*What to produce*.
The material below holds a span beginning at the line with "application on the wear device." and ending at the line with "https://github.com/fusesource/mqtt-client". Quote that span exactly, both ends included, and only that span.

*** Extracted entries Section Begins ***

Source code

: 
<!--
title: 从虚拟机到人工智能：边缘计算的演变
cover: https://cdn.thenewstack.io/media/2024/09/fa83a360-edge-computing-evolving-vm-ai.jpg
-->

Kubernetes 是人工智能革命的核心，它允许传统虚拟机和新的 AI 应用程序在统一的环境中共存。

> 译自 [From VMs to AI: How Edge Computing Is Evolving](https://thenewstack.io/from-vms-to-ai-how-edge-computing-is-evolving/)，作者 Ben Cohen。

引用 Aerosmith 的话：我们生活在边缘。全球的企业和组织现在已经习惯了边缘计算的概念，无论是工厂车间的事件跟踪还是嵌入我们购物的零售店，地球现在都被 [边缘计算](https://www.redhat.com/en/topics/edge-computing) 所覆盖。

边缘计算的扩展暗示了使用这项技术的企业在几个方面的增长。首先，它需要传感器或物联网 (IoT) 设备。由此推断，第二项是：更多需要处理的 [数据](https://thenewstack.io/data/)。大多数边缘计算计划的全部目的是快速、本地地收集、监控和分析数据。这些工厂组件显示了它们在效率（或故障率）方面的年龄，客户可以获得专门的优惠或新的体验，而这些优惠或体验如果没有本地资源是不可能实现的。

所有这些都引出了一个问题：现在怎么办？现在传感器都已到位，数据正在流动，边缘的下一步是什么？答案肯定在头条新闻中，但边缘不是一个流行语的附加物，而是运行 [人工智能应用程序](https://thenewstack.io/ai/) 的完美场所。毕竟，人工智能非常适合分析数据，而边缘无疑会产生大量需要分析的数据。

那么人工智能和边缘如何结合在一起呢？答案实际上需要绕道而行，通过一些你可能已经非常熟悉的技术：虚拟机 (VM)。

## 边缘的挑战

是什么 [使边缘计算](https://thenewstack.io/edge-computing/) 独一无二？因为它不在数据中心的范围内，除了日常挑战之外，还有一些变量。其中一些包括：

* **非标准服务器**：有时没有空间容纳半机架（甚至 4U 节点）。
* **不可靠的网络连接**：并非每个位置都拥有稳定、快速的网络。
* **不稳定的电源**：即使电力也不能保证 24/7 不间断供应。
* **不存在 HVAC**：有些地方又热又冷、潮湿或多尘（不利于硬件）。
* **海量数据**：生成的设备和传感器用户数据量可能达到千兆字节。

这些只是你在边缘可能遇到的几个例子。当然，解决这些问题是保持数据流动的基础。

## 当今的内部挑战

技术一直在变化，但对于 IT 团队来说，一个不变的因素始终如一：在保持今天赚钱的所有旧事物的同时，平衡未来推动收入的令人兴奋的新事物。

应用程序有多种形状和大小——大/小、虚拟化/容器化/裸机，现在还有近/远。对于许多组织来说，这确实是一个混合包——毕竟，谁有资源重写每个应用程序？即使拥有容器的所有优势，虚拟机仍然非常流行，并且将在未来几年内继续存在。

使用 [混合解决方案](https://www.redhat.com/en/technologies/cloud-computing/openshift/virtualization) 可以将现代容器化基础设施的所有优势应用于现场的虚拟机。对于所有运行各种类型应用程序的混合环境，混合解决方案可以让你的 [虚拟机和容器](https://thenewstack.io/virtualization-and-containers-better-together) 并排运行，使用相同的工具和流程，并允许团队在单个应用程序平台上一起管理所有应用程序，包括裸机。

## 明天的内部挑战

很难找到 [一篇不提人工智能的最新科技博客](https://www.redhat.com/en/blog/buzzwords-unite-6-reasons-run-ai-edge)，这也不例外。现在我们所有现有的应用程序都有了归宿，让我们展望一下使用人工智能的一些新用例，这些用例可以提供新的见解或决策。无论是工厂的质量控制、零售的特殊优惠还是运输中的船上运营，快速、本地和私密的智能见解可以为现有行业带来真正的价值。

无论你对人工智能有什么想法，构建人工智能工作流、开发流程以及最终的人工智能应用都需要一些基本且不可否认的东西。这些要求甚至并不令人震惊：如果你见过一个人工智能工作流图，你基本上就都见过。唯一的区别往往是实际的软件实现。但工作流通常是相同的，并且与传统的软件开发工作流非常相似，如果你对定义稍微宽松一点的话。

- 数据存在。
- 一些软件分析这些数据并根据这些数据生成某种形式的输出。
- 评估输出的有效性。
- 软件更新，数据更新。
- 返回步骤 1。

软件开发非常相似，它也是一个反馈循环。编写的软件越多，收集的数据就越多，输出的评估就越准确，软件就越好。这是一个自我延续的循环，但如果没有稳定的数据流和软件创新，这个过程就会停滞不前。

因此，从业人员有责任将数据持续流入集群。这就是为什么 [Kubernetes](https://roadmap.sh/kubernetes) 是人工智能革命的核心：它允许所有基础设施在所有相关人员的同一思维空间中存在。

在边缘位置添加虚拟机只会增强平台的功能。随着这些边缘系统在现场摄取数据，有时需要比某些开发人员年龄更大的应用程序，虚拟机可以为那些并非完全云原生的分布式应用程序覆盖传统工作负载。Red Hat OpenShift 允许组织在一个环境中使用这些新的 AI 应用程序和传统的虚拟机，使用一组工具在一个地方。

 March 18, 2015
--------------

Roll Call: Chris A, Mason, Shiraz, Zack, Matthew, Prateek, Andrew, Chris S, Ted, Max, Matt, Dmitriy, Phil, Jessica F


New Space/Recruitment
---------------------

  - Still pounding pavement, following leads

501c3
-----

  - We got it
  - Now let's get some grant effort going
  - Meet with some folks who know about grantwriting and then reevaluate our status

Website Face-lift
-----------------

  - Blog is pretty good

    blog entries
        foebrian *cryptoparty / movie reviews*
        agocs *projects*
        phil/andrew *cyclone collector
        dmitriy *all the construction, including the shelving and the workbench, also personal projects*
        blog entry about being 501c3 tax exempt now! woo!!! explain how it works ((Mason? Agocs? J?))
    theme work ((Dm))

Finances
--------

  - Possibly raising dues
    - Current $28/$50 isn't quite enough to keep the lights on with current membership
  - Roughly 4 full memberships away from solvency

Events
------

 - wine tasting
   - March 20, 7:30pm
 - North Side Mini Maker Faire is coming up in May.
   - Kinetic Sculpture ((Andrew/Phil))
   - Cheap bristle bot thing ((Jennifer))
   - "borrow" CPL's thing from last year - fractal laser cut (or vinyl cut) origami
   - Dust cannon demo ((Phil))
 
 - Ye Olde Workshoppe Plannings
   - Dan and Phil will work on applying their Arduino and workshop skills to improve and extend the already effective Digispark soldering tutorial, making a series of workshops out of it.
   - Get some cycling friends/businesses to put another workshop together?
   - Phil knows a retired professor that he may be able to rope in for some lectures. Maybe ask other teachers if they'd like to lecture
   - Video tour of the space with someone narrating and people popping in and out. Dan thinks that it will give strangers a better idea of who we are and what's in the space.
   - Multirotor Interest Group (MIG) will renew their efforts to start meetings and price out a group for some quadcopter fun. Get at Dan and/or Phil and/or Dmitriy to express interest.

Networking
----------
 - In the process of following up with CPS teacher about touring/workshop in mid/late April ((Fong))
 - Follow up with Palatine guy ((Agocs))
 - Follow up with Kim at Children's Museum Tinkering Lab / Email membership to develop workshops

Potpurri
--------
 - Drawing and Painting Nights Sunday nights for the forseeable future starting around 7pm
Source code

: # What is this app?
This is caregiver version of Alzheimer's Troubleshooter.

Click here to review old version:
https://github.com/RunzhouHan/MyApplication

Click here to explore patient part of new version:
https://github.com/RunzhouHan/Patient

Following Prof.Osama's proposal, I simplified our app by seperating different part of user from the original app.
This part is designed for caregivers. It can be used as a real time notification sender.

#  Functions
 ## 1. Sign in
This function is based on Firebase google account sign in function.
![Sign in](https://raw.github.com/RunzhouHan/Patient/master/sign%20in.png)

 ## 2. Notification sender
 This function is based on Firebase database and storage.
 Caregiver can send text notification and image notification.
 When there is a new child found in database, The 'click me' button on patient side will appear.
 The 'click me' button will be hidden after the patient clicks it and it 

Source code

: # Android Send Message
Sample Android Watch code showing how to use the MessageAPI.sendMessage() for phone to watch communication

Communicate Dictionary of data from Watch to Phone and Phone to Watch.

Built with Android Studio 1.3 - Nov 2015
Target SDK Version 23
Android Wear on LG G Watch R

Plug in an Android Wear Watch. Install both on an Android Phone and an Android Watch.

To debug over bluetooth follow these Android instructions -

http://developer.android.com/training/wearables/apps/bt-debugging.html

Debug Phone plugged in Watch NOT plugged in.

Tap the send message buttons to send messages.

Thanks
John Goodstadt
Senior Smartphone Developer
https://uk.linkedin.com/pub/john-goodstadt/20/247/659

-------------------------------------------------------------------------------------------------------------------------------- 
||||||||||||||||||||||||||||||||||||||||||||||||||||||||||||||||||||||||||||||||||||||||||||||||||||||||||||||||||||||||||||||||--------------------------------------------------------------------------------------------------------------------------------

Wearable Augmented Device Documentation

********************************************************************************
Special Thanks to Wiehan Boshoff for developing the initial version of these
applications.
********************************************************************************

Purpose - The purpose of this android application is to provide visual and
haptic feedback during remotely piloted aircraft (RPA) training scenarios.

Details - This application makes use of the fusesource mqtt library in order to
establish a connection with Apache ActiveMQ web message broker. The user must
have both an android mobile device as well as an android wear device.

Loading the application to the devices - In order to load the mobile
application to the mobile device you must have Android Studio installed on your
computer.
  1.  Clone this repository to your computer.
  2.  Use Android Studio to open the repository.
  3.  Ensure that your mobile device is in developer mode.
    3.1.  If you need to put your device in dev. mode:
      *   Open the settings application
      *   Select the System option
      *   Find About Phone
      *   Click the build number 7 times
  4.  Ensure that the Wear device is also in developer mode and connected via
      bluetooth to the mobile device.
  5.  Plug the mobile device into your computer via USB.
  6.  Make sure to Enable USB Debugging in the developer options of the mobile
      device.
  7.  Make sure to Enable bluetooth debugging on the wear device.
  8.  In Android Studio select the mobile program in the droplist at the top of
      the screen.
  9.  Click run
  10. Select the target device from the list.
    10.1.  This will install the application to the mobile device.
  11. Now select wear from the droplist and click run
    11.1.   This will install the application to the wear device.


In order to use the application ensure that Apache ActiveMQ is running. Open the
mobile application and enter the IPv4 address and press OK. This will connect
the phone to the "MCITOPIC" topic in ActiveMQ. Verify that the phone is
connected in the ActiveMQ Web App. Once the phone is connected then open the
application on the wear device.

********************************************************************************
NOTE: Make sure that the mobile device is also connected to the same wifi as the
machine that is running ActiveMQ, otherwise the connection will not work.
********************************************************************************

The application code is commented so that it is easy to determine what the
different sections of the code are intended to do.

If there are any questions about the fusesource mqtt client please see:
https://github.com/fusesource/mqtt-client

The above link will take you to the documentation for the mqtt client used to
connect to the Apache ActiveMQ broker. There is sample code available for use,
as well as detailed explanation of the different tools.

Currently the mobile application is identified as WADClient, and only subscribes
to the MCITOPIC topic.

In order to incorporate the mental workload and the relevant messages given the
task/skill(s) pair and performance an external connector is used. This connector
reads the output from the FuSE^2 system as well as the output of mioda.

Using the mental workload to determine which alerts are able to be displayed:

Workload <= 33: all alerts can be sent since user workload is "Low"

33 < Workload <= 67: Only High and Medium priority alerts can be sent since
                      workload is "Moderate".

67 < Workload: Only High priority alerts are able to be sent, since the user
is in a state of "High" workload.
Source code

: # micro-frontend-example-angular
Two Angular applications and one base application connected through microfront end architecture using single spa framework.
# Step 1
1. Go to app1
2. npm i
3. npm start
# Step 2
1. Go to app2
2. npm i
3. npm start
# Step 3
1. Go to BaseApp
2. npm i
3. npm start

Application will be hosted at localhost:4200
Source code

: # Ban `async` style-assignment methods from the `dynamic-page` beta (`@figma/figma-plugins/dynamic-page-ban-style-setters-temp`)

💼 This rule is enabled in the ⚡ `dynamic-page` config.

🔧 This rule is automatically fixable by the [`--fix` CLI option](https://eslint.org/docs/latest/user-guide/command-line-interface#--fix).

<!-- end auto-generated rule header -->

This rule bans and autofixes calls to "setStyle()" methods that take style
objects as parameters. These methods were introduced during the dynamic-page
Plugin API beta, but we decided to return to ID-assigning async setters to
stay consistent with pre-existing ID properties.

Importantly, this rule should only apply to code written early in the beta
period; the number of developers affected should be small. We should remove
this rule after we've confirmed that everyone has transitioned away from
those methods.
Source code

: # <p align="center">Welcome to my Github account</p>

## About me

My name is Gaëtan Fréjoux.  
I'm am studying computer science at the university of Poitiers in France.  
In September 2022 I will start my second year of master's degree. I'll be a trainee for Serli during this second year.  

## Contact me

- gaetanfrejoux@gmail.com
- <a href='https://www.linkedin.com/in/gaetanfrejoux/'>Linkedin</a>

*** Extracted entries Section Ends ***

*Exercise output*.
application on the wear device.

********************************************************************************
NOTE: Make sure that the mobile device is also connected to the same wifi as the
machine that is running ActiveMQ, otherwise the connection will not work.
********************************************************************************

The application code is commented so that it is easy to determine what the
different sections of the code are intended to do.

If there are any questions about the fusesource mqtt client please see:
https://github.com/fusesource/mqtt-client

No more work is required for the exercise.